Denis Owen was a remarkable man. As a teenager, he had won an exhibition to Oxford but was unable to go there because his family had no money. In 1927 he had been recruited by Ronald Vickers to take the place of Edgar Ransome, that twenty-stone ‘coarse old man’ my father had so hated. All the distinction of the school during my time there derived from Denis Owen. His career was spent teaching the sons of well-off families who did go on to university. He was a small, wiry, tough character with a hooked nose, dark hair, a grim expression and demonic energy. He coached us brilliantly at cricket and football; he ran a debating society, played the organ in chapel and gave the sermons, took shooting lessons, taught Latin, French and English, worked himself and us, indoors and outdoors, round the clock. Though boys from other schools envied us our delicious teas, they were glad not to have our strict and strenuous regime. We were woken at seven o’clock by the clashing of a bell handled by one of the gardeners, and after washing at the bowls of decanted water in the dormitories and hurriedly pulling on our grey shirts and shorts, our ties and sweaters, we proceeded in line to our first service in the chapel where the biblical figure of Denis Owen was already at work on the organ. Then, following a ten-minute scripture lesson, we went in to breakfast. The rest of the day was crowded with Latin gender rhymes, fielding practice, multiplication tables, gym, English grammar and spelling, cross-country runs, the recital of dates in history, and appalling plunges into the open-air swimming pool (an uninviting arrangement of concrete and corrugated iron in which we nakedly splashed, watched by the keen eye of Mr Bailey who also took us for drill). Most of the teaching was unmemorable, but Miss Stanton’s hesitant French lessons, and the spitting and shaking of Mr Perry’s mathematics reinforced by something known as ‘the Perry Punch’ (a clenched fist, one finger angled, delivered to a painful spot on the upper arm) stay in my
mind as being peculiarly terrible. Mr Perry was an irritable old man, stinking of tobacco, whose large yellowing moustache concealed a bullet hole from the First World War which was, in our opinion, his one distinction. Worst of all were the piano lessons in a tiny room called ‘the sardine tin’. When I struck a wrong note I was immediately stopped, my finger taken and placed on the correct note, and then forced up and down on it, again and again, jarring the sound through my body. I gave up piano lessons, saving my father three guineas a term, but have regretted it for the rest of my life. Perhaps the war was responsible for such bad teaching. Perhaps it was the same everywhere.
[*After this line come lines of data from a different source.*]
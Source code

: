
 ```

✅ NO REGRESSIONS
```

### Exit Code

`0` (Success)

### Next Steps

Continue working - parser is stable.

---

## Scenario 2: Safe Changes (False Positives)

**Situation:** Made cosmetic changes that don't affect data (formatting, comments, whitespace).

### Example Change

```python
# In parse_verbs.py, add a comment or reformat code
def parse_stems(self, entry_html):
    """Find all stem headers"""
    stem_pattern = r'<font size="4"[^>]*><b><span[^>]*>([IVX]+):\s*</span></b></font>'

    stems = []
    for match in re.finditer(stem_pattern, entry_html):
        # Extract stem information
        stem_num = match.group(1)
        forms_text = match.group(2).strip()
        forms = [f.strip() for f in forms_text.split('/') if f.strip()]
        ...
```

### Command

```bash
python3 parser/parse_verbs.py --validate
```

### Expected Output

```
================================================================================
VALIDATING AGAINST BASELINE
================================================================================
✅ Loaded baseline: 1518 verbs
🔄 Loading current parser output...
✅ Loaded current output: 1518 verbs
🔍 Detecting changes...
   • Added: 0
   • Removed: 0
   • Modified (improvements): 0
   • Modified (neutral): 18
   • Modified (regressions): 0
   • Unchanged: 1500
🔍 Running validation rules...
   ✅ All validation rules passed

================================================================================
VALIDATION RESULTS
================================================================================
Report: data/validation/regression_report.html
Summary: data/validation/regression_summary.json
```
But Denis Owen commanded our respect if not our affection. I think we all recognised that he was somehow special, though we also thought he was extremely frightening. ‘He certainly petrified me,’ John Mein remembered. The beat of his footsteps through the corridors of the school, especially at night, started a wave of pounding fear ahead of him, and we would hold our breath until the sound receded. Maybe I feared him more than most, for I was ridiculously sensitive. I can still blush when I remember the eruption of laughter in class when I pronounced surgery as sugary, called a Quaker a Quacker, came out even more disastrously with an ‘earthquack’, and gave the Thames two phonetic syllables. Mr Owen appeared unaware of my sensitivity, however, until awareness was forced on him by a sensational episode.